A edição da Lei Complementar nº 224/2025, trouxe impactos diretos ao regime do Lucro Presumido.

Referida norma promove a majoração linear dos percentuais de presunção do IRPJ e da CSLL sob a justificativa de tratar-se de incentivo fiscal.

Todavia, o Lucro Presumido não possui natureza jurídica de benefício fiscal. Trata-se de técnica legal de apuração da base de cálculo, fundada em presunção relativa de lucratividade, destinada à simplificação do cumprimento das obrigações tributárias e à racionalização da fiscalização.
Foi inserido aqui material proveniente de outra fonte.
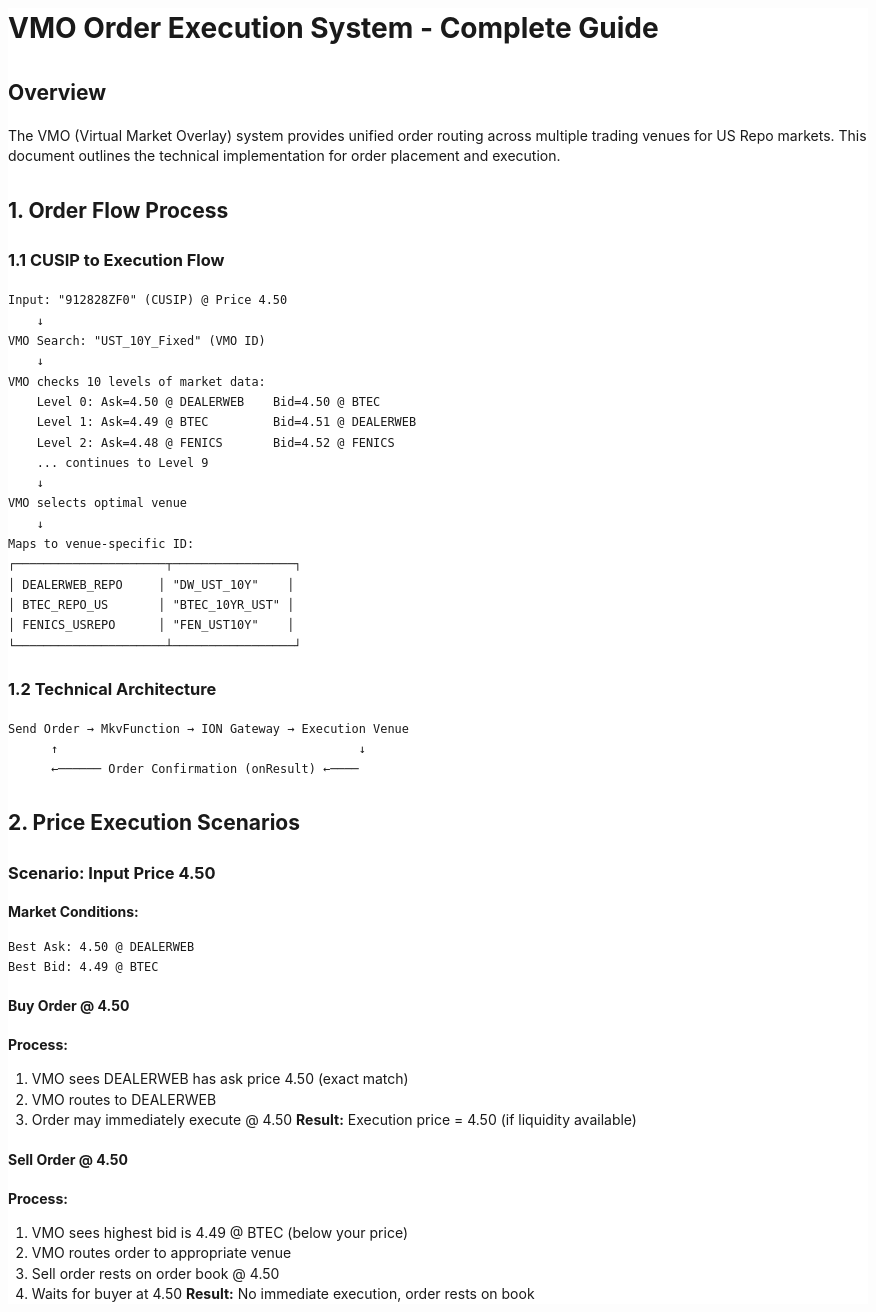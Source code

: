 # VMO Order Execution System - Complete Guide


## Overview
The VMO (Virtual Market Overlay) system provides unified order routing across multiple trading venues for US Repo markets. This document outlines the technical implementation for order placement and execution.


## 1. Order Flow Process
### 1.1 CUSIP to Execution Flow
```
Input: "912828ZF0" (CUSIP) @ Price 4.50
    ↓
VMO Search: "UST_10Y_Fixed" (VMO ID)
    ↓
VMO checks 10 levels of market data:
    Level 0: Ask=4.50 @ DEALERWEB    Bid=4.50 @ BTEC
    Level 1: Ask=4.49 @ BTEC         Bid=4.51 @ DEALERWEB  
    Level 2: Ask=4.48 @ FENICS       Bid=4.52 @ FENICS
    ... continues to Level 9
    ↓
VMO selects optimal venue
    ↓
Maps to venue-specific ID:
┌─────────────────────┬─────────────────┐
│ DEALERWEB_REPO     │ "DW_UST_10Y"    │
│ BTEC_REPO_US       │ "BTEC_10YR_UST" │
│ FENICS_USREPO      │ "FEN_UST10Y"    │
└─────────────────────┴─────────────────┘
```
### 1.2 Technical Architecture
```
Send Order → MkvFunction → ION Gateway → Execution Venue
      ↑                                          ↓
      ←────── Order Confirmation (onResult) ←────
```


## 2. Price Execution Scenarios
### Scenario: Input Price 4.50
**Market Conditions:**
```
Best Ask: 4.50 @ DEALERWEB
Best Bid: 4.49 @ BTEC
```
#### Buy Order @ 4.50
**Process:**
1. VMO sees DEALERWEB has ask price 4.50 (exact match)
2. VMO routes to DEALERWEB
3. Order may immediately execute @ 4.50
**Result:** Execution price = 4.50 (if liquidity available)
#### Sell Order @ 4.50
**Process:**
1. VMO sees highest bid is 4.49 @ BTEC (below your price)
2. VMO routes order to appropriate venue
3. Sell order rests on order book @ 4.50
4. Waits for buyer at 4.50
**Result:** No immediate execution, order rests on book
Sua equiparação a incentivo configura desvio conceitual relevante.

A majoração automática dos percentuais de presunção suscita questionamentos relevantes sob a ótica constitucional:

▪ Violação ao conceito constitucional de renda, ao potencialmente tributar acréscimo patrimonial inexistente;

▪ Ofensa ao princípio da capacidade contributiva (art. 145, §1º, CF), na medida em que a presunção deixa de operar como técnica aproximativa e passa a gerar ficção dissociada da realidade econômica;

▪ Risco de efeito confiscatório, especialmente em atividades de margem reduzida;

▪ Comprometimento da isonomia tributária e da livre concorrência, ao impactar desigualmente contribuintes em idêntica situação econômica;

▪ Violação à segurança jurídica e à proteção da confiança legítima, diante da alteração abrupta de regime utilizado como base de planejamento empresarial.

Além disso, a ampliação do espaço regulamentar por atos infralegais suscita debate quanto aos limites do poder regulamentar, especialmente quando há criação indireta de ônus não expressamente previstos em lei.

Impactos práticos!!

Empresas optantes pelo Lucro Presumido passam a enfrentar:

  • aumento imediato da carga tributária;
  • necessidade de reavaliação do planejamento fiscal;
  • risco de autuações em caso de questionamento judicial;
  • insegurança quanto à estabilidade do regime.

O cenário revela não apenas alteração quantitativa de carga tributária, mas uma mudança qualitativa na forma como o Estado passa a tratar regimes legalmente instituídos, convertendo métodos de apuração em instrumentos sujeitos à lógica de contenção fiscal.